MATERIAL FOR THIS EXERCISE:
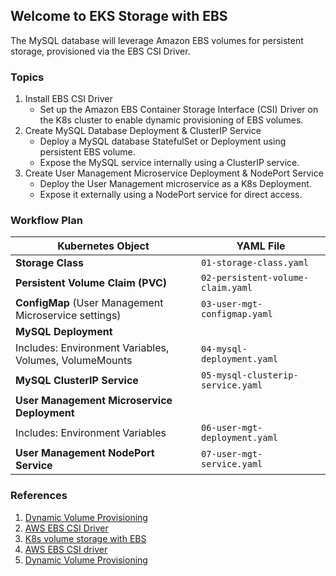 ## Welcome to EKS Storage with EBS

The MySQL database will leverage Amazon EBS volumes for persistent storage, provisioned via the EBS CSI Driver.

### Topics
1. Install EBS CSI Driver
   - Set up the Amazon EBS Container Storage Interface (CSI) Driver on the K8s cluster to enable dynamic provisioning of EBS volumes.
2. Create MySQL Database Deployment & ClusterIP Service
   - Deploy a MySQL database StatefulSet or Deployment using persistent EBS volume.
   - Expose the MySQL service internally using a ClusterIP service.
3. Create User Management Microservice Deployment & NodePort Service
   - Deploy the User Management microservice as a K8s Deployment.
   - Expose it externally using a NodePort service for direct access.

### Workflow Plan

| **Kubernetes Object**                                  | **YAML File**                     |
| ------------------------------------------------------ | --------------------------------- |
| **Storage Class**                                      | `01-storage-class.yaml`           |
| **Persistent Volume Claim (PVC)**                      | `02-persistent-volume-claim.yaml` |
| **ConfigMap** (User Management Microservice settings)  | `03-user-mgt-configmap.yaml`      |
| **MySQL Deployment**                                   |
| Includes: Environment Variables, Volumes, VolumeMounts | `04-mysql-deployment.yaml`        |
| **MySQL ClusterIP Service**                            | `05-mysql-clusterip-service.yaml` |
| **User Management Microservice Deployment**            |
| Includes: Environment Variables                        | `06-user-mgt-deployment.yaml`     |
| **User Management NodePort Service**                   | `07-user-mgt-service.yaml`        |

### References

1. [Dynamic Volume Provisioning](https://kubernetes.io/docs/concepts/storage/dynamic-provisioning/)
2. [AWS EBS CSI Driver](https://github.com/kubernetes-sigs/aws-ebs-csi-driver/tree/master/deploy/kubernetes/overlays/stable)
3. [K8s volume storage with EBS](https://docs.aws.amazon.com/eks/latest/userguide/ebs-csi.html)
4. [AWS EBS CSI driver](https://github.com/kubernetes-sigs/aws-ebs-csi-driver)
5. [Dynamic Volume Provisioning](https://github.com/kubernetes-sigs/aws-ebs-csi-driver/tree/master/examples/kubernetes/dynamic-provisioning)
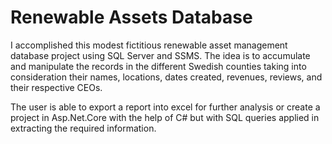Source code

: # Renewable Assets Database
I accomplished this modest fictitious renewable asset management database project using SQL Server and SSMS. The idea is to accumulate and manipulate the records in the different Swedish counties taking into consideration their names, locations, dates created, revenues, reviews, and their respective CEOs.

The user is able to export a report into excel for further analysis or create a project in Asp.Net.Core with the help of C# but with SQL queries applied in extracting the required information.
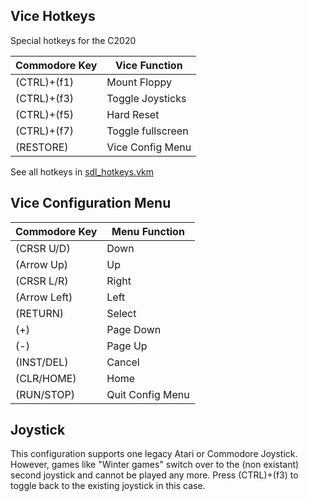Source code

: ## Vice Hotkeys
Special hotkeys for the C2020

|Commodore Key | Vice Function |
|-|-|
|(CTRL)+(f1) | Mount Floppy    |
|(CTRL)+(f3) | Toggle Joysticks|
|(CTRL)+(f5) | Hard Reset      |
|(CTRL)+(f7) | Toggle fullscreen|
|(RESTORE)   | Vice Config Menu|

[sdl_hotkeys.vkm]:sdl_hotkeys.vkm
See all hotkeys in [sdl_hotkeys.vkm]

## Vice Configuration Menu
|Commodore Key |Menu Function |
|-|-|
|(CRSR U/D)  | Down      |
|(Arrow Up)  | Up        |
|(CRSR L/R)  | Right     |
|(Arrow Left)| Left      |
|(RETURN)    | Select    |
|(+)         | Page Down |
|(-)         | Page Up   |
|(INST/DEL)  | Cancel    |
|(CLR/HOME)  | Home      |
|(RUN/STOP)  | Quit Config Menu|

## Joystick
This configuration supports one legacy Atari or Commodore Joystick. 
However, games like "Winter games" switch over to the (non existant) second joystick and cannot be played any more. Press (CTRL)+(f3) to toggle back to the existing joystick in this case.
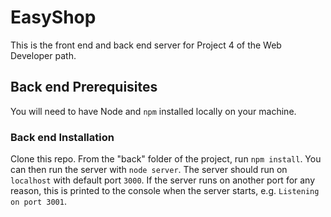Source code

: # EasyShop #

This is the front end and back end server for Project 4 of the Web Developer path.

## Back end Prerequisites ##

You will need to have Node and `npm` installed locally on your machine.

### Back end Installation ###

Clone this repo. From the "back" folder of the project, run `npm install`.
You can then run the server with `node server`.
The server should run on `localhost` with default port `3000`.
If the server runs on another port for any reason, this is printed to the console when the server starts, e.g. `Listening on port 3001`.
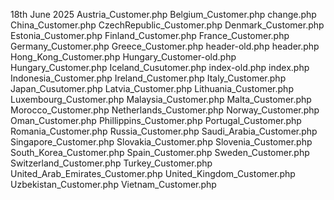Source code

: 18th June 2025
Austria_Customer.php 
Belgium_Customer.php
change.php
China_Customer.php
CzechRepublic_Customer.php
Denmark_Customer.php
Estonia_Customer.php
Finland_Customer.php
France_Customer.php
Germany_Customer.php
Greece_Customer.php
header-old.php
header.php
Hong_Kong_Customer.php
Hungary_Customer-old.php
Hungary_Customer.php
Iceland_Cusutomer.php
index-old.php
index.php
Indonesia_Customer.php
Ireland_Customer.php
Italy_Customer.php
Japan_Cusutomer.php
Latvia_Customer.php
Lithuania_Customer.php
Luxembourg_Customer.php
Malaysia_Customer.php
Malta_Customer.php
Morocco_Customer.php
Netherlands_Customer.php
Norway_Customer.php
Oman_Customer.php
Phillippins_Customer.php
Portugal_Customer.php
Romania_Customer.php
Russia_Customer.php
Saudi_Arabia_Customer.php
Singapore_Customer.php
Slovakia_Customer.php
Slovenia_Customer.php
South_Korea_Customer.php
Spain_Customer.php
Sweden_Customer.php
Switzerland_Customer.php
Turkey_Customer.php
United_Arab_Emirates_Customer.php
United_Kingdom_Customer.php
Uzbekistan_Customer.php
Vietnam_Customer.php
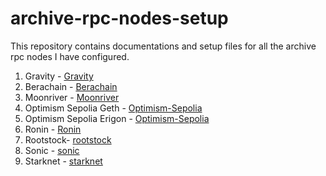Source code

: # archive-rpc-nodes-setup
This repository contains documentations and setup files for all the archive rpc nodes I have configured.


1. Gravity - [Gravity](gravity\docs.md)
2. Berachain - [Berachain](berachain\docs.md)
3. Moonriver - [Moonriver](moonriver\docs.md)
4. Optimism Sepolia Geth - [Optimism-Sepolia](optimism-sepolia\geth\docs.md)
5. Optimism Sepolia  Erigon - [Optimism-Sepolia](optimism-sepolia\erigon\docs.md)
6. Ronin - [Ronin](ronin\docs.md)
7. Rootstock- [rootstock](rootstock\docs.md)
8. Sonic - [sonic](sonic-chain\docs.md)
9. Starknet - [starknet](starknet\docs.md)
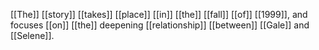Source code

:[[The]] [[story]] [[takes]] [[place]] [[in]] [[the]] [[fall]] [[of]] [[1999]], and focuses [[on]] [[the]] deepening [[relationship]] [[between]] [[Gale]] and [[Selene]].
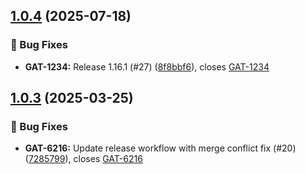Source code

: ## [1.0.4](https://github.com/HDRUK/medcat-service/compare/v1.0.3...v1.0.4) (2025-07-18)

### 🐛 Bug Fixes

* **GAT-1234:** Release 1.16.1 (#27) ([8f8bbf6](https://github.com/HDRUK/medcat-service/commit/8f8bbf61014b92a64074867fb05d53cf13ba034e)), closes [GAT-1234](GAT-1234)

## [1.0.3](https://github.com/HDRUK/medcat-service/compare/v1.0.2...v1.0.3) (2025-03-25)

### 🐛 Bug Fixes

* **GAT-6216:** Update release workflow with merge conflict fix (#20) ([7285799](https://github.com/HDRUK/medcat-service/commit/7285799b80fadebadec1de3825282d8663aefdf2)), closes [GAT-6216](GAT-6216)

PROMPT:
Among the entries above, copy exactly only the lines starting with the one containing "Vice Config Menu|" and going through the one containing "This configuration supports", both ends included.

SOLUTION:
|(RESTORE)   | Vice Config Menu|

[sdl_hotkeys.vkm]:sdl_hotkeys.vkm
See all hotkeys in [sdl_hotkeys.vkm]

## Vice Configuration Menu
|Commodore Key |Menu Function |
|-|-|
|(CRSR U/D)  | Down      |
|(Arrow Up)  | Up        |
|(CRSR L/R)  | Right     |
|(Arrow Left)| Left      |
|(RETURN)    | Select    |
|(+)         | Page Down |
|(-)         | Page Up   |
|(INST/DEL)  | Cancel    |
|(CLR/HOME)  | Home      |
|(RUN/STOP)  | Quit Config Menu|

## Joystick
This configuration supports one legacy Atari or Commodore Joystick. 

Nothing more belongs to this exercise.